Laws on the subsidization of non-governmental organizations, transparency, a basic law defining Israel as the nation-state of the Jewish people, defining our vision in Judea and Samaria (when US President Barack Obama and Education Minister Naftali Bennett are not blamed for the lack of an outpost legalization bill) – these are all national missions. B’Tselem isn’t, and it doesn’t matter how convenient the battle against the organization is.

 

They say there is no such thing as bad publicity. Prime Minister Benjamin Netanyahu only helped B’Tselem. The Americans intervened as if they were saving democracy, and donations increased. Some people in Israel may have been impressed by the ministers’ determination in their statements to the media, but they will be soon forgotten.
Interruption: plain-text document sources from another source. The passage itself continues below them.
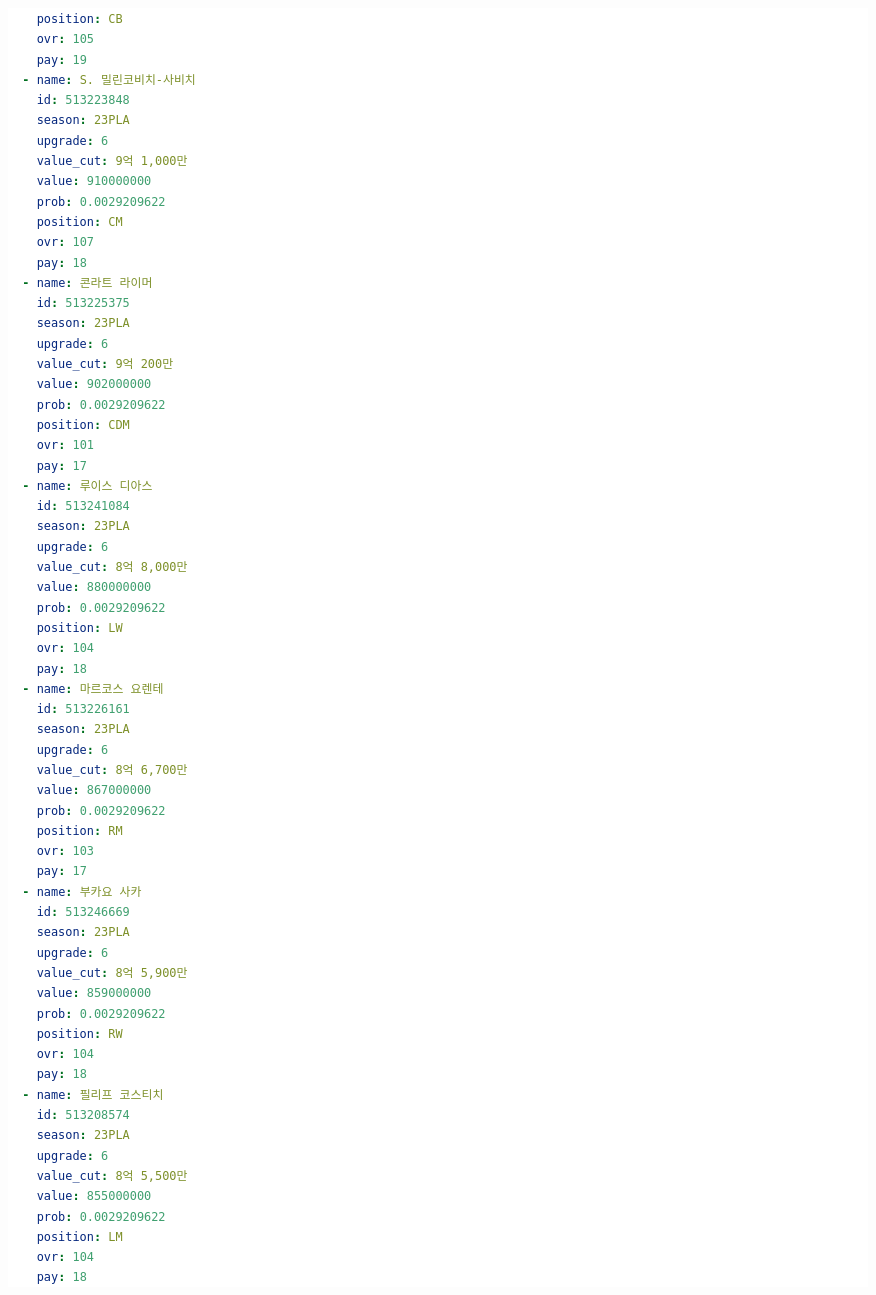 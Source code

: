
 ```yaml
    position: CB
    ovr: 105
    pay: 19
  - name: S. 밀린코비치-사비치
    id: 513223848
    season: 23PLA
    upgrade: 6
    value_cut: 9억 1,000만
    value: 910000000
    prob: 0.0029209622
    position: CM
    ovr: 107
    pay: 18
  - name: 콘라트 라이머
    id: 513225375
    season: 23PLA
    upgrade: 6
    value_cut: 9억 200만
    value: 902000000
    prob: 0.0029209622
    position: CDM
    ovr: 101
    pay: 17
  - name: 루이스 디아스
    id: 513241084
    season: 23PLA
    upgrade: 6
    value_cut: 8억 8,000만
    value: 880000000
    prob: 0.0029209622
    position: LW
    ovr: 104
    pay: 18
  - name: 마르코스 요렌테
    id: 513226161
    season: 23PLA
    upgrade: 6
    value_cut: 8억 6,700만
    value: 867000000
    prob: 0.0029209622
    position: RM
    ovr: 103
    pay: 17
  - name: 부카요 사카
    id: 513246669
    season: 23PLA
    upgrade: 6
    value_cut: 8억 5,900만
    value: 859000000
    prob: 0.0029209622
    position: RW
    ovr: 104
    pay: 18
  - name: 필리프 코스티치
    id: 513208574
    season: 23PLA
    upgrade: 6
    value_cut: 8억 5,500만
    value: 855000000
    prob: 0.0029209622
    position: LM
    ovr: 104
    pay: 18
```
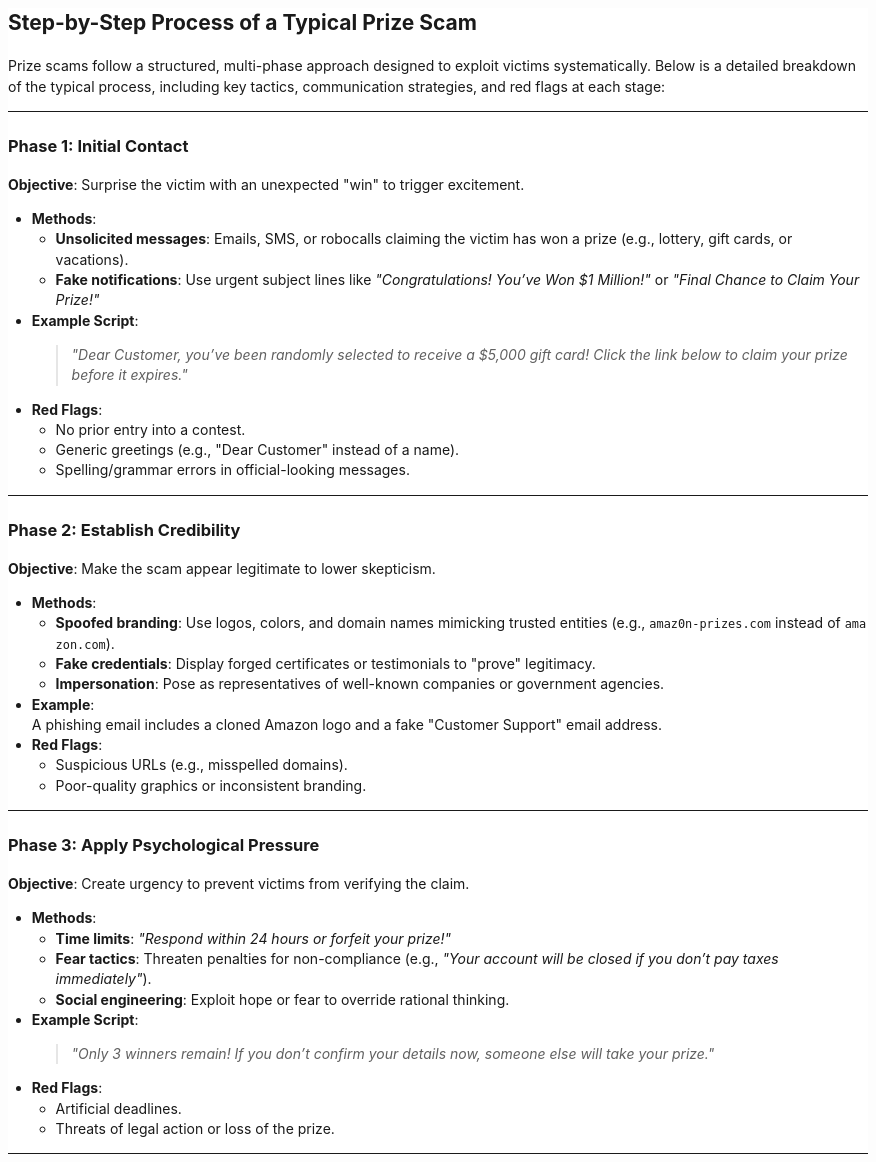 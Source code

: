 ## Step-by-Step Process of a Typical Prize Scam  

Prize scams follow a structured, multi-phase approach designed to exploit victims systematically. Below is a detailed breakdown of the typical process, including key tactics, communication strategies, and red flags at each stage:  

---

### **Phase 1: Initial Contact**  
**Objective**: Surprise the victim with an unexpected "win" to trigger excitement.  
- **Methods**:  
  - **Unsolicited messages**: Emails, SMS, or robocalls claiming the victim has won a prize (e.g., lottery, gift cards, or vacations).  
  - **Fake notifications**: Use urgent subject lines like *"Congratulations! You’ve Won $1 Million!"* or *"Final Chance to Claim Your Prize!"*  
- **Example Script**:  
  > *"Dear Customer, you’ve been randomly selected to receive a $5,000 gift card! Click the link below to claim your prize before it expires."*  
- **Red Flags**:  
  - No prior entry into a contest.  
  - Generic greetings (e.g., "Dear Customer" instead of a name).  
  - Spelling/grammar errors in official-looking messages.  

---

### **Phase 2: Establish Credibility**  
**Objective**: Make the scam appear legitimate to lower skepticism.  
- **Methods**:  
  - **Spoofed branding**: Use logos, colors, and domain names mimicking trusted entities (e.g., `amaz0n-prizes.com` instead of `amazon.com`).  
  - **Fake credentials**: Display forged certificates or testimonials to "prove" legitimacy.  
  - **Impersonation**: Pose as representatives of well-known companies or government agencies.  
- **Example**:  
  A phishing email includes a cloned Amazon logo and a fake "Customer Support" email address.  
- **Red Flags**:  
  - Suspicious URLs (e.g., misspelled domains).  
  - Poor-quality graphics or inconsistent branding.  

---

### **Phase 3: Apply Psychological Pressure**  
**Objective**: Create urgency to prevent victims from verifying the claim.  
- **Methods**:  
  - **Time limits**: *"Respond within 24 hours or forfeit your prize!"*  
  - **Fear tactics**: Threaten penalties for non-compliance (e.g., *"Your account will be closed if you don’t pay taxes immediately"*).  
  - **Social engineering**: Exploit hope or fear to override rational thinking.  
- **Example Script**:  
  > *"Only 3 winners remain! If you don’t confirm your details now, someone else will take your prize."*  
- **Red Flags**:  
  - Artificial deadlines.  
  - Threats of legal action or loss of the prize.  

---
In the meantime, B’Tselem gained, and that’s a shame.

 

Rapper Tamer Nafar learned a similar lesson. God is my witness that until several weeks ago I did not even know he existed. In the national dispute, there are numerous voices in the Arab society that have to be fought, through governmental budgets as well. Those who call for integration should be encouraged, and those who encourage Arab nationalism – be it through marking the Nakba, be it through a Palestinian storytelling festival – should be deprived of subsidization. Those who want film, plays and events about horrible Israel should do it at their own expense. It’s a free country, but there is no free subsidization.

 

The problem is that there are no rules and laws. There is no one to enforce national service in the Arab society, encourage integration and create a broad Israeli youth movement as an alternative to the Islamic Movement. There is no encouragement for Arab mayors who seek to get involved in Israel as an alternative to the Joint Arab List. Not even a single word from the government ministers.

 

Instead, they turned an unimportant rapper into a terrorist and a national symbol. He is being fought as if he were a culture hero and is being turned into one. This is a cause of real foolishness which conceals the fear of dealing with the governability failure and Arab nationalism that really jeopardizes the ability of Jews and Arabs to live here.